Stored entries
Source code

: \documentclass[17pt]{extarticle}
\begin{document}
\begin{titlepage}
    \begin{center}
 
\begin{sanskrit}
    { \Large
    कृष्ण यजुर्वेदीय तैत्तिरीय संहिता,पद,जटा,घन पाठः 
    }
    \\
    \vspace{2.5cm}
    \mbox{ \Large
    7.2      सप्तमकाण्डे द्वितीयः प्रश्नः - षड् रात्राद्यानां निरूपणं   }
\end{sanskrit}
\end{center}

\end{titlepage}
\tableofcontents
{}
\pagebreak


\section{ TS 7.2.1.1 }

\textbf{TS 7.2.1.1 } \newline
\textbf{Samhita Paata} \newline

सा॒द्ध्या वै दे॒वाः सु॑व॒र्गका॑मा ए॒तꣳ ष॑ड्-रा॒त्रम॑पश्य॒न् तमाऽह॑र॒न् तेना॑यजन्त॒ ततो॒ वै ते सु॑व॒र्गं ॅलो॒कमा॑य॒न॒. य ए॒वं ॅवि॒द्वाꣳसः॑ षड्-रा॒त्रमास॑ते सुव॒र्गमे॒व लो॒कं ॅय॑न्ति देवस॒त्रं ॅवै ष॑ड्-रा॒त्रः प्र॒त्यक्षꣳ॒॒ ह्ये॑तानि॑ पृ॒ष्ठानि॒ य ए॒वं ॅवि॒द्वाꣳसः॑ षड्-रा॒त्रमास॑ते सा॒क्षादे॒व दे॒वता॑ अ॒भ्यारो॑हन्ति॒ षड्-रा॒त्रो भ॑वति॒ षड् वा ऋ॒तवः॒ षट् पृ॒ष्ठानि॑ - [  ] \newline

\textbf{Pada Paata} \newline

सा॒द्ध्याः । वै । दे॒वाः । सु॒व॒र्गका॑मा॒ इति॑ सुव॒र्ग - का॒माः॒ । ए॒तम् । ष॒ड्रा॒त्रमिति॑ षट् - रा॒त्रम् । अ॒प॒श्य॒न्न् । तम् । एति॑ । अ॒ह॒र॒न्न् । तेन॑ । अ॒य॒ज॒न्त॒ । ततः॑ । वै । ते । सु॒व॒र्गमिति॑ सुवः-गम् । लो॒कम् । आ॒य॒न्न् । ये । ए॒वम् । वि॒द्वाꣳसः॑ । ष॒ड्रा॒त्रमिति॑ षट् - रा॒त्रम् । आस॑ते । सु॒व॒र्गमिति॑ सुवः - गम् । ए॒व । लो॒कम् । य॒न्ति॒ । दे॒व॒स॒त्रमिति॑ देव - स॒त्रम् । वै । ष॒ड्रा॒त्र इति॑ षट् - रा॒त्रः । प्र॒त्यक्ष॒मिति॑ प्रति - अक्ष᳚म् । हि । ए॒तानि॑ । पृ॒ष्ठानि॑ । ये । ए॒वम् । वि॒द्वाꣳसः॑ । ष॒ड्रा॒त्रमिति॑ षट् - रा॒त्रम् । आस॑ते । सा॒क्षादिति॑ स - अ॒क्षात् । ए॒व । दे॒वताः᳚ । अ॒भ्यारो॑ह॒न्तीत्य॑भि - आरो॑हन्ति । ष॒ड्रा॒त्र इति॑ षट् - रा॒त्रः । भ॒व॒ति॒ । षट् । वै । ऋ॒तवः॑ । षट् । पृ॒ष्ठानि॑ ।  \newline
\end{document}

---

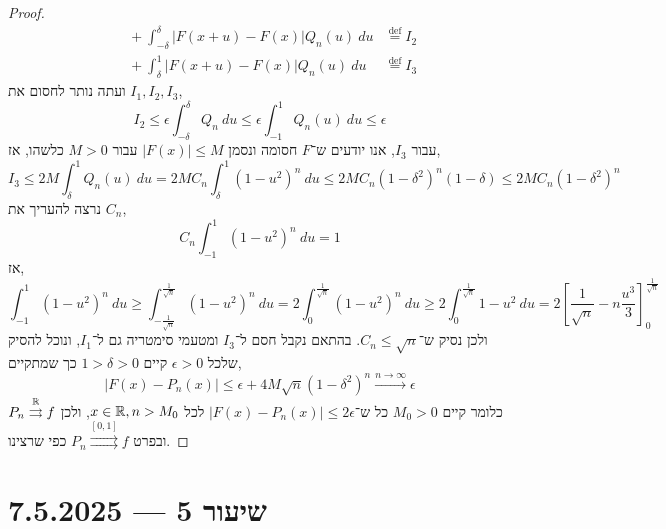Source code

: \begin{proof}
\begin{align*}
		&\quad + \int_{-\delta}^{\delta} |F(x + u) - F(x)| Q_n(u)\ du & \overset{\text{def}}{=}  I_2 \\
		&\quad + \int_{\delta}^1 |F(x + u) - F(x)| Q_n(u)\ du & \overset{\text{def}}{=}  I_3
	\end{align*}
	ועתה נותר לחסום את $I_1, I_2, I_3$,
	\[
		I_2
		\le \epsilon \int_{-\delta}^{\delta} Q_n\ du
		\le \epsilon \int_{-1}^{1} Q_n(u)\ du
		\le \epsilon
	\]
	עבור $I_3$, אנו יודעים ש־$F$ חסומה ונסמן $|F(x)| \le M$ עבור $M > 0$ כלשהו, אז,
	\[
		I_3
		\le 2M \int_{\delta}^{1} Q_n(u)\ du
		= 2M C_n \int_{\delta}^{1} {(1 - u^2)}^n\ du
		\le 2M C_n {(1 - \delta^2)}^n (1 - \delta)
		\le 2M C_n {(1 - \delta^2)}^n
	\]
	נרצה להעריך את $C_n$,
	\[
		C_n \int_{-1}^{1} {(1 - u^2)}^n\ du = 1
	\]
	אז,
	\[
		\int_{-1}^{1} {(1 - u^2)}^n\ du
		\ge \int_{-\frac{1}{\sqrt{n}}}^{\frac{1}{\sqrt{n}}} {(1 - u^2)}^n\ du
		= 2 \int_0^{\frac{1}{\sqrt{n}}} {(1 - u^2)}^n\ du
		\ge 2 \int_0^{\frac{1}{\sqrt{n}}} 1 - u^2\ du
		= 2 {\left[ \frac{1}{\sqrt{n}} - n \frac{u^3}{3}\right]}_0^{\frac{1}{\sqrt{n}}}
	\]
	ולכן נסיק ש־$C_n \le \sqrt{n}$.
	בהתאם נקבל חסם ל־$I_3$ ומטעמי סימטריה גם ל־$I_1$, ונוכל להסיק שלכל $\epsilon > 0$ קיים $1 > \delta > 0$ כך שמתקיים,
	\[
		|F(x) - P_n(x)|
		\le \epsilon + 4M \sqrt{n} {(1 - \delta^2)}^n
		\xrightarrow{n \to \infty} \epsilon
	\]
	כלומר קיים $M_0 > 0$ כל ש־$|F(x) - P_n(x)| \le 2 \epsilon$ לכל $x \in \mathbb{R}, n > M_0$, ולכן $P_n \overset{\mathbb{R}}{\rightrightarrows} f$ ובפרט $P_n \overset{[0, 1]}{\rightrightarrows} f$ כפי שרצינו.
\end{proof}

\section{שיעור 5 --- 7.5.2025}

--

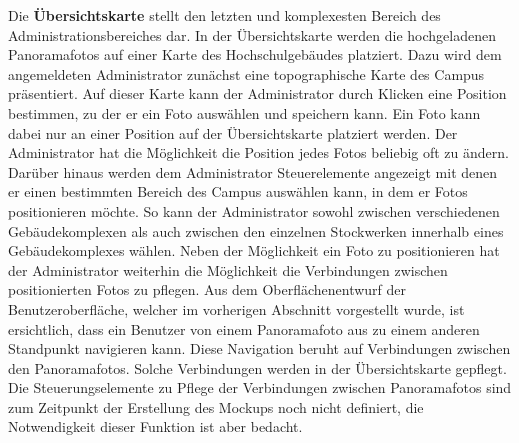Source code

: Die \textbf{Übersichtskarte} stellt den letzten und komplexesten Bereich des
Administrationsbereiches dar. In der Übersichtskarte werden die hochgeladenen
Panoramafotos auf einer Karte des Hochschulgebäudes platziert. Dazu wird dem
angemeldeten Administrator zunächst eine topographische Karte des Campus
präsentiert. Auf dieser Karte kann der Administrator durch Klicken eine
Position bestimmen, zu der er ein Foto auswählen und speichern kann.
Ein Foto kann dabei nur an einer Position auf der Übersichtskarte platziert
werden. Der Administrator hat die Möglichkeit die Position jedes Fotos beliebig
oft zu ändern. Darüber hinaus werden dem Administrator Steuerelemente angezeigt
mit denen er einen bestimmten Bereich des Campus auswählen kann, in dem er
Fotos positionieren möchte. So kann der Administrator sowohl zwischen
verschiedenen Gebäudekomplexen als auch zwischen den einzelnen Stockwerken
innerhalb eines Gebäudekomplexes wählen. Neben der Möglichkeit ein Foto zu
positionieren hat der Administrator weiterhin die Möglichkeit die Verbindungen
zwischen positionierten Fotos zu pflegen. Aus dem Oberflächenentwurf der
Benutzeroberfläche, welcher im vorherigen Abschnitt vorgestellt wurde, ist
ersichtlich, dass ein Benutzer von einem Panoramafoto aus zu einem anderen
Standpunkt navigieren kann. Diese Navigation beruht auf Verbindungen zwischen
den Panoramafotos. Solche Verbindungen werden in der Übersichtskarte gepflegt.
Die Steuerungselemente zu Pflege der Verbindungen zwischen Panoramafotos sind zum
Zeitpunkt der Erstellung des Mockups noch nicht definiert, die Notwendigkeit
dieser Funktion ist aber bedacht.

→ What the exercise asks
Would you retype exactly the lines above, from the line with "ועתה נותר לחסום" to the line with "1 - u^2\ du", with both end lines kept and nothing more?

→ Expected answer
	ועתה נותר לחסום את $I_1, I_2, I_3$,
	\[
		I_2
		\le \epsilon \int_{-\delta}^{\delta} Q_n\ du
		\le \epsilon \int_{-1}^{1} Q_n(u)\ du
		\le \epsilon
	\]
	עבור $I_3$, אנו יודעים ש־$F$ חסומה ונסמן $|F(x)| \le M$ עבור $M > 0$ כלשהו, אז,
	\[
		I_3
		\le 2M \int_{\delta}^{1} Q_n(u)\ du
		= 2M C_n \int_{\delta}^{1} {(1 - u^2)}^n\ du
		\le 2M C_n {(1 - \delta^2)}^n (1 - \delta)
		\le 2M C_n {(1 - \delta^2)}^n
	\]
	נרצה להעריך את $C_n$,
	\[
		C_n \int_{-1}^{1} {(1 - u^2)}^n\ du = 1
	\]
	אז,
	\[
		\int_{-1}^{1} {(1 - u^2)}^n\ du
		\ge \int_{-\frac{1}{\sqrt{n}}}^{\frac{1}{\sqrt{n}}} {(1 - u^2)}^n\ du
		= 2 \int_0^{\frac{1}{\sqrt{n}}} {(1 - u^2)}^n\ du
		\ge 2 \int_0^{\frac{1}{\sqrt{n}}} 1 - u^2\ du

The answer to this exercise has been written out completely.